By Barney Blakeney
After attending the June 7 Burke High School graduation Charleston County Consolidated School Board member Todd Garrett found himself frustrated. He learned that of Burke’s 60 graduates, only two academically were prepared to go to college, only one scored gold level on WIN certificates (the equivalent of WorkKeys, which is what’s needed to get a job at Boeing) and 19 graduated career-ready with silver or better on WIN certificates.
“I’m ready to pull the plug (on Burke),” Garrett said Monday reflecting on what he considers perpetual academic dysfunction at Charleston’s oldest public school for Black students. A county school board member since 2012, Garrett said as a candidate for election he felt challenged to improve the outcome for students at Burke. He now advocates a radical departure from business as usual – sending Burke students to another high school until a third party administration can retool Burke.
“I remember comments from people like Jon Butzon (former public schools advocacy group Charleston Education Network’s executive director) about state takeover of Burke and North Charleston High as I ran”, Garret recalled. “And then I Googled some articles.” He referenced a 2006 College of Charleston report and 2012 Post & Courier article.
The 2006 report said, “Over the past decade, Burke was plagued by poor student performance, unstable leadership, ineffective teachers and a lack of parent involvement. For six years, the school failed to meet federal performance goals for adequate yearly progress. Then in 2006, due to the school’s unsatisfactory rating and its failure to implement improvement recommendations, the state Board of Education nearly declared Burke to be in a state of emergency. A takeover by the State Department of Education was a real possibility.”
Six years later in her 2012 article Post & Courier reporter Diette Courrégé Casey wrote, “Charleston County School Superintendent Nancy McGinley is embarrassed about the district having to appear before the state board again, and she said both schools (Burke High and North Charleston High) should be better than they are. That said, both have the right principals now, she said, and she’s confident positive results are imminent. ‘To change course again would destabilize the progress that’s under way,’ she said. ‘My goal is building lasting change that can and will be sustained over time.'”
Butzon also was quoted in the Post & Courier article. “Some people don’t think the district can do what it’s promising, Jon Butzon is one of them …and he said it’s time for a management organization with a proven track record to be given control. ‘Kids are suffering, and it needs to stop, he said.’ “Six years ago, Butzon was part of the Charleston contingency that went to the Burke High hearing to beg the state board not to take over the school. ‘I’m not saying they haven’t tried,’ Butzon said. ‘I think they’ve done everything they know to do, and it hasn’t worked.’”

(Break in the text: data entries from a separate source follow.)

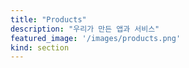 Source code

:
 ```yaml
---
title: "Products"
description: "우리가 만든 앱과 서비스"
featured_image: '/images/products.png'
kind: section
---
```


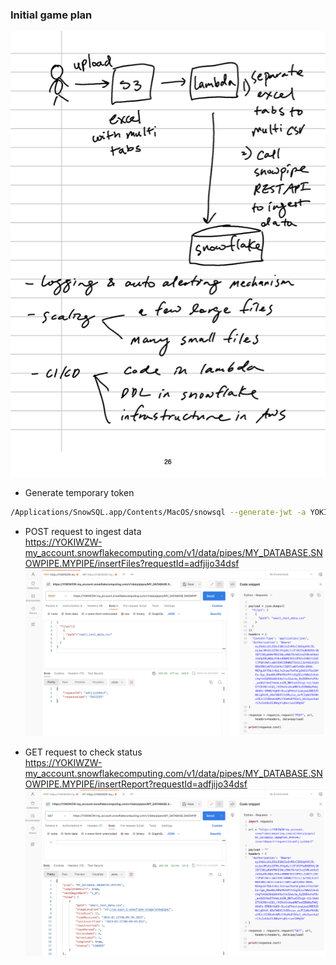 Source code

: ### Initial game plan
![image](./imgs/game_plan.png)

* Generate temporary token
```sh
/Applications/SnowSQL.app/Contents/MacOS/snowsql --generate-jwt -a YOKIWZW -u yintingchou --private-key-path ./rsa_key.p8
```

* POST request to ingest data <br>
https://YOKIWZW-my_account.snowflakecomputing.com/v1/data/pipes/MY_DATABASE.SNOWPIPE.MYPIPE/insertFiles?requestId=adfjijo34dsf
![image](./imgs/post_request.png)

* GET request to check status <br>
https://YOKIWZW-my_account.snowflakecomputing.com/v1/data/pipes/MY_DATABASE.SNOWPIPE.MYPIPE/insertReport?requestId=adfjijo34dsf
![image](./imgs/get_request.png)
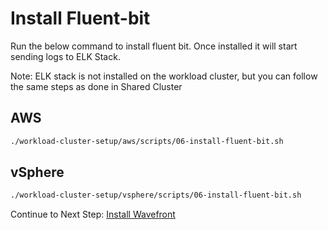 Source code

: # Install Fluent-bit

Run the below command to install fluent bit. Once installed it will start sending logs to ELK Stack.

Note: ELK stack is not installed on the workload cluster, but you can follow the same steps as done in Shared Cluster

## AWS

```bash
./workload-cluster-setup/aws/scripts/06-install-fluent-bit.sh
```

## vSphere

```bash
./workload-cluster-setup/vsphere/scripts/06-install-fluent-bit.sh
```

Continue to Next Step: [Install Wavefront](07-install-wavefront.md)
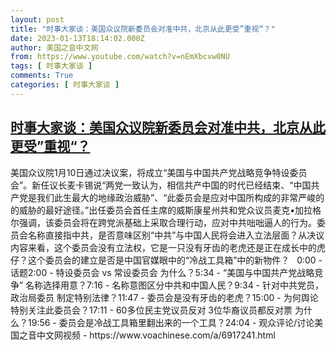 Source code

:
 ```yaml
---
layout: post
title: "时事大家谈：美国众议院新委员会对准中共，北京从此更受”重视“？"
date: 2023-01-13T18:14:02.000Z
author: 美国之音中文网
from: https://www.youtube.com/watch?v=nEmXbcvw0NU
tags: [ 时事大家谈 ]
comments: True
categories: [ 时事大家谈 ]
---
```

<!--1673633642000-->
[时事大家谈：美国众议院新委员会对准中共，北京从此更受”重视“？](https://www.youtube.com/watch?v=nEmXbcvw0NU)
------

<div>
美国众议院1月10日通过决议案，将成立“美国与中国共产党战略竞争特设委员会”。新任议长麦卡锡说“两党一致认为，相信共产中国的时代已经结束、“中国共产党是我们此生最大的地缘政治威胁”、“此委员会是应对中国所构成的非常严峻的的威胁的最好途径。”出任委员会首任主席的威斯康星州共和党众议员麦克•加拉格尔强调，该委员会将在跨党派基础上采取合理行动，应对中共咄咄逼人的行为。委员会名称直接指中共，是否意味区别“中共”与中国人民将会进入立法层面？从决议内容来看，这个委员会没有立法权，它是一只没有牙齿的老虎还是正在成长中的虎仔？这个委员会的建立是否是中国官媒眼中的“冷战工具箱”中的新物件？   0:00 - 话题2:00 - 特设委员会 vs 常设委员会 为什么？5:34 - “美国与中国共产党战略竞争” 名称选择用意？7:16 - 名称意图区分中共和中国人民？9:34 - 针对中共党员，政治局委员 制定特别法律？11:47 - 委员会是没有牙齿的老虎？15:00 - 为何舆论特别关注此委员会？17:11 - 60多位民主党议员反对 3位华裔议员都反对票 为什么？19:56 - 委员会是冷战工具箱里翻出来的一个工具？24:04 - 观众评论/讨论美国之音中文网视频 - https://www.voachinese.com/a/6917241.html
</div>
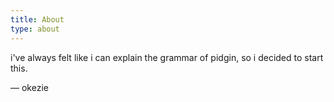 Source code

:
 ```yaml
---
title: About
type: about
---
```


i've always felt like i can explain the grammar of pidgin, so i decided to start this.

— okezie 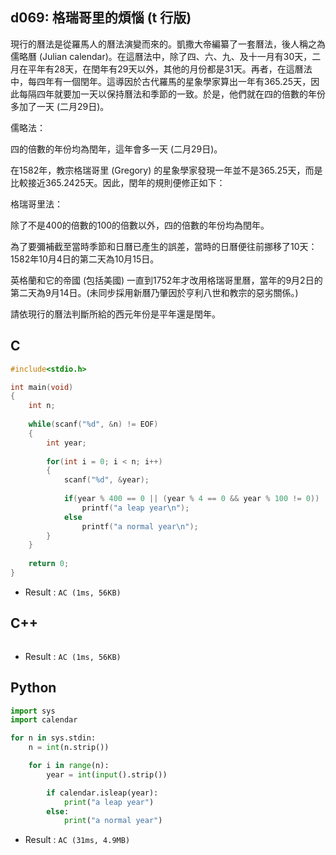 ## d069: 格瑞哥里的煩惱 (t 行版)
現行的曆法是從羅馬人的曆法演變而來的。凱撒大帝編纂了一套曆法，後人稱之為儒略曆 (Julian calendar)。在這曆法中，除了四、六、九、及十一月有30天，二月在平年有28天，在閏年有29天以外，其他的月份都是31天。再者，在這曆法中，每四年有一個閏年。這導因於古代羅馬的星象學家算出一年有365.25天，因此每隔四年就要加一天以保持曆法和季節的一致。於是，他們就在四的倍數的年份多加了一天 (二月29日)。

儒略法：

四的倍數的年份均為閏年，這年會多一天 (二月29日)。

在1582年，教宗格瑞哥里 (Gregory) 的星象學家發現一年並不是365.25天，而是比較接近365.2425天。因此，閏年的規則便修正如下：

格瑞哥里法：

除了不是400的倍數的100的倍數以外，四的倍數的年份均為閏年。

為了要彌補截至當時季節和日曆已產生的誤差，當時的日曆便往前挪移了10天：1582年10月4日的第二天為10月15日。

英格蘭和它的帝國 (包括美國) 一直到1752年才改用格瑞哥里曆，當年的9月2日的第二天為9月14日。(未同步採用新曆乃肇因於亨利八世和教宗的惡劣關係。)

請依現行的曆法判斷所給的西元年份是平年還是閏年。

## C
```C
#include<stdio.h>

int main(void)
{
	int n;
	
	while(scanf("%d", &n) != EOF)
	{
		int year;
		
		for(int i = 0; i < n; i++)
		{
			scanf("%d", &year);
			
			if(year % 400 == 0 || (year % 4 == 0 && year % 100 != 0))
				printf("a leap year\n");
			else
				printf("a normal year\n");
		}
	}
	
	return 0;
}
```
 * Result : `AC (1ms, 56KB)`

## C++
```C++

```
 * Result : `AC (1ms, 56KB)`

## Python
```python
import sys
import calendar

for n in sys.stdin:
    n = int(n.strip())

    for i in range(n):
        year = int(input().strip())

        if calendar.isleap(year):
            print("a leap year")
        else:
            print("a normal year")
```
 * Result : `AC (31ms, 4.9MB)`

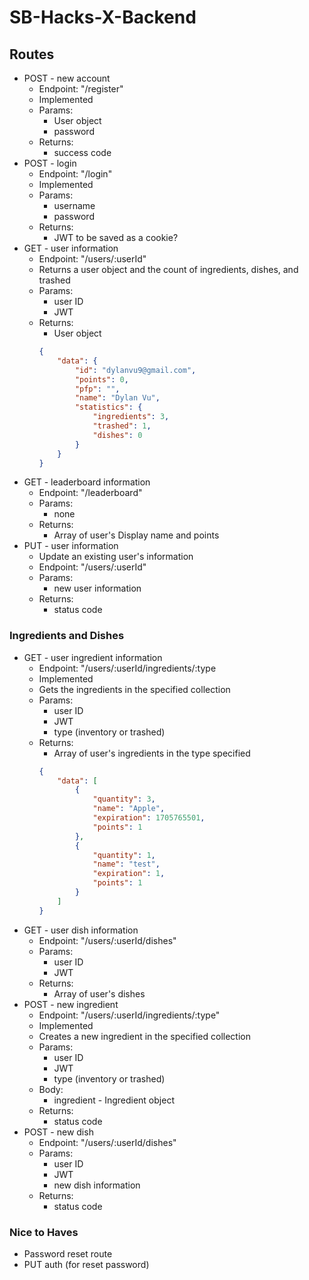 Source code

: # SB-Hacks-X-Backend

## Routes
* POST - new account
    * Endpoint: "/register"
    * Implemented
    * Params:
        * User object
        * password
    * Returns:
        * success code
* POST - login
    * Endpoint: "/login"
    * Implemented
    * Params:
        * username
        * password
    * Returns:
        * JWT to be saved as a cookie?
* GET - user information
    * Endpoint: "/users/:userId"
    * Returns a user object and the count of ingredients, dishes, and trashed
    * Params:
        * user ID
        * JWT
    * Returns:
        * User object
        ```json
        {
            "data": {
                "id": "dylanvu9@gmail.com",
                "points": 0,
                "pfp": "",
                "name": "Dylan Vu",
                "statistics": {
                    "ingredients": 3,
                    "trashed": 1,
                    "dishes": 0
                }
            }
        }
        ```
* GET - leaderboard information
    * Endpoint: "/leaderboard"
    * Params:
        * none
    * Returns:
        * Array of user's Display name and points
* PUT - user information
    * Update an existing user's information
    * Endpoint: "/users/:userId"
    * Params:
        * new user information
    * Returns:
        * status code

### Ingredients and Dishes
* GET - user ingredient information
    * Endpoint: "/users/:userId/ingredients/:type
    * Implemented
    * Gets the ingredients in the specified collection
    * Params:
        * user ID
        * JWT
        * type (inventory or trashed)
    * Returns:
        * Array of user's ingredients in the type specified
        ```json
        {
            "data": [
                {
                    "quantity": 3,
                    "name": "Apple",
                    "expiration": 1705765501,
                    "points": 1
                },
                {
                    "quantity": 1,
                    "name": "test",
                    "expiration": 1,
                    "points": 1
                }
            ]
        }
        ```
* GET - user dish information
    * Endpoint: "/users/:userId/dishes"
    * Params:
        * user ID
        * JWT
    * Returns:
        * Array of user's dishes
* POST - new ingredient
    * Endpoint: "/users/:userId/ingredients/:type"
    * Implemented
    * Creates a new ingredient in the specified collection
    * Params:
        * user ID
        * JWT
        * type (inventory or trashed)
    * Body:
        * ingredient - Ingredient object
    * Returns:
        * status code
* POST - new dish
    * Endpoint: "/users/:userId/dishes"
    * Params:
        * user ID
        * JWT
        * new dish information
    * Returns:
        * status code

### Nice to Haves
* Password reset route
* PUT auth (for reset password) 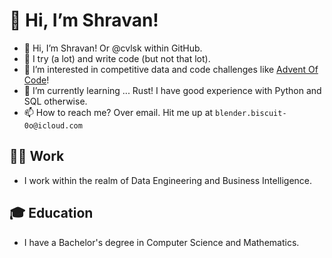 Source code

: # 👋 Hi, I’m Shravan!

- 👋 Hi, I’m Shravan! Or @cvlsk within GitHub.
- 💞️ I try (a lot) and write code (but not that lot).
- 👀 I’m interested in competitive data and code challenges like [Advent Of Code](https://adventofcode.com/about)!
- 🌱 I’m currently learning ... Rust! I have good experience with Python and SQL otherwise.
- 📫 How to reach me? Over email. Hit me up at ```blender.biscuit-0o@icloud.com```

## 👩‍💻 Work

- I work within the realm of Data Engineering and Business Intelligence.

## 🎓 Education

- I have a Bachelor's degree in Computer Science and Mathematics.

<!---
cvlsk/cvlsk is a ✨ special ✨ repository because its `README.md` (this file) appears on your GitHub profile.
You can click the Preview link to take a look at your changes.
--->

Citing declining current Burke student performance stats (average ACT scores in 2014 – 13.1/in 2018 – 13.7; End of Course pass rates: Algebra in 2012 – 62.6 percent meet/exceeds/in 2018 – 50 percent meet/exceeds; English 2012 – 66.3 percent meet/exceeds in 2018 – 39.7 percent meet/exceeds) Garrett asked, “Is the trend moving in the right direction as celebrated in 2006 and predicted in 2012?”
And Garrett looked at the long term impact the disparities have on those students. “How does that affect those kids after graduation? If the kids who are going to college and were college-ready, they could get into a state college/university. At SC State, Clemson, or USC – which typically want a 24 or better on the ACT – students can graduate expecting to earn on average $45,000 in their first year. At a typical “take-all-comers” college, the average graduate can expect to earn $30,000 per year the first year. That’s 50 percent more in potential earnings lost in year one. With three percent increases over a career of 40 years, that’s $1.13 million more in earnings for those graduates,” he said.
“Talk about robbing a generation. A generation or a community cannot build wealth if we send them out with one hand tied behind their back. And those are if they go to and graduate college. What about the others?”
Responding to critics who say he’s part of a system that disables predominantly Black schools then proposes closing them, Garrett said well-meaning, but misplaced historic pride only has provided lip service to school improvement.
“Our Class of 2019 was not yet in kindergarten when the promises were made in 2006,” Garrett noted. “They were in 5th grade when the promises were made in 2012. We’re about to enroll a new kindergarten class in August.”
“We have a choice. There is the argument that kids don’t necessarily do better when we send them to bigger integrated schools, but I know we’re doing a disservice to kids who may have better opportunities where they have more access to resources. Last month, I attended Burke’s graduation – 60 grads surrounded by the Class of ’69 looking on – I wonder what the Class of ‘69 would say if they knew the truth about how those promises from 2006 and 2012 worked out for kids?”